**WHAT THE TASK REQUIRES**
For each line in the data below that has the word "Continued", copy that line.

Source texts of formatted documents
▬▬▬▬▬▬
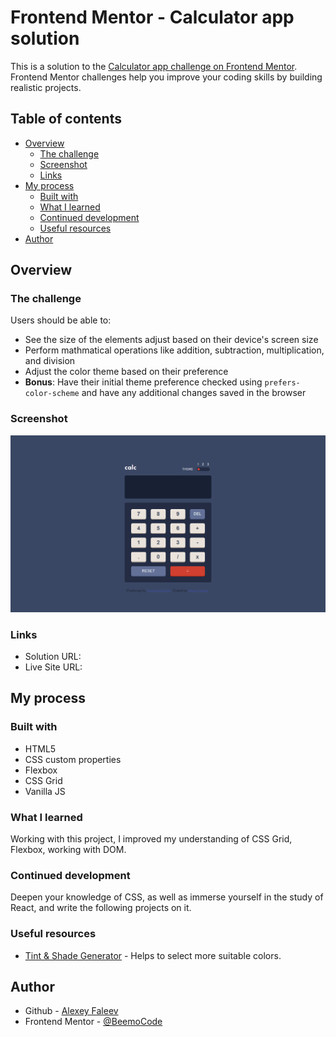 # Frontend Mentor - Calculator app solution

This is a solution to the [Calculator app challenge on Frontend Mentor](https://www.frontendmentor.io/challenges/calculator-app-9lteq5N29). Frontend Mentor challenges help you improve your coding skills by building realistic projects.

## Table of contents

- [Overview](#overview)
  - [The challenge](#the-challenge)
  - [Screenshot](#screenshot)
  - [Links](#links)
- [My process](#my-process)
  - [Built with](#built-with)
  - [What I learned](#what-i-learned)
  - [Continued development](#continued-development)
  - [Useful resources](#useful-resources)
- [Author](#author)

## Overview

### The challenge

Users should be able to:

- See the size of the elements adjust based on their device's screen size
- Perform mathmatical operations like addition, subtraction, multiplication, and division
- Adjust the color theme based on their preference
- **Bonus**: Have their initial theme preference checked using `prefers-color-scheme` and have any additional changes saved in the browser

### Screenshot

![](./screenshot.png)

### Links

- Solution URL: [](https://github.com/BeemoCode/solutionForFrontendMentor/tree/main/calculator-app/src)
- Live Site URL: [](https://calculator-frontendmentor-faleev.netlify.app/)

## My process

### Built with

- HTML5
- CSS custom properties
- Flexbox
- CSS Grid
- Vanilla JS

### What I learned

Working with this project, I improved my understanding of CSS Grid, Flexbox, working with DOM.

### Continued development

Deepen your knowledge of CSS, as well as immerse yourself in the study of React, and write the following projects on it.

### Useful resources

- [Tint & Shade Generator](https://maketintsandshades.com/) - Helps to select more suitable colors.

## Author

- Github - [Alexey Faleev](https://github.com/BeemoCode)
- Frontend Mentor - [@BeemoCode](https://www.frontendmentor.io/profile/BeemoCode)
▬▬▬▬▬▬
**ANSWER FOR THIS EXERCISE**
  - [Continued development](#continued-development)
### Continued development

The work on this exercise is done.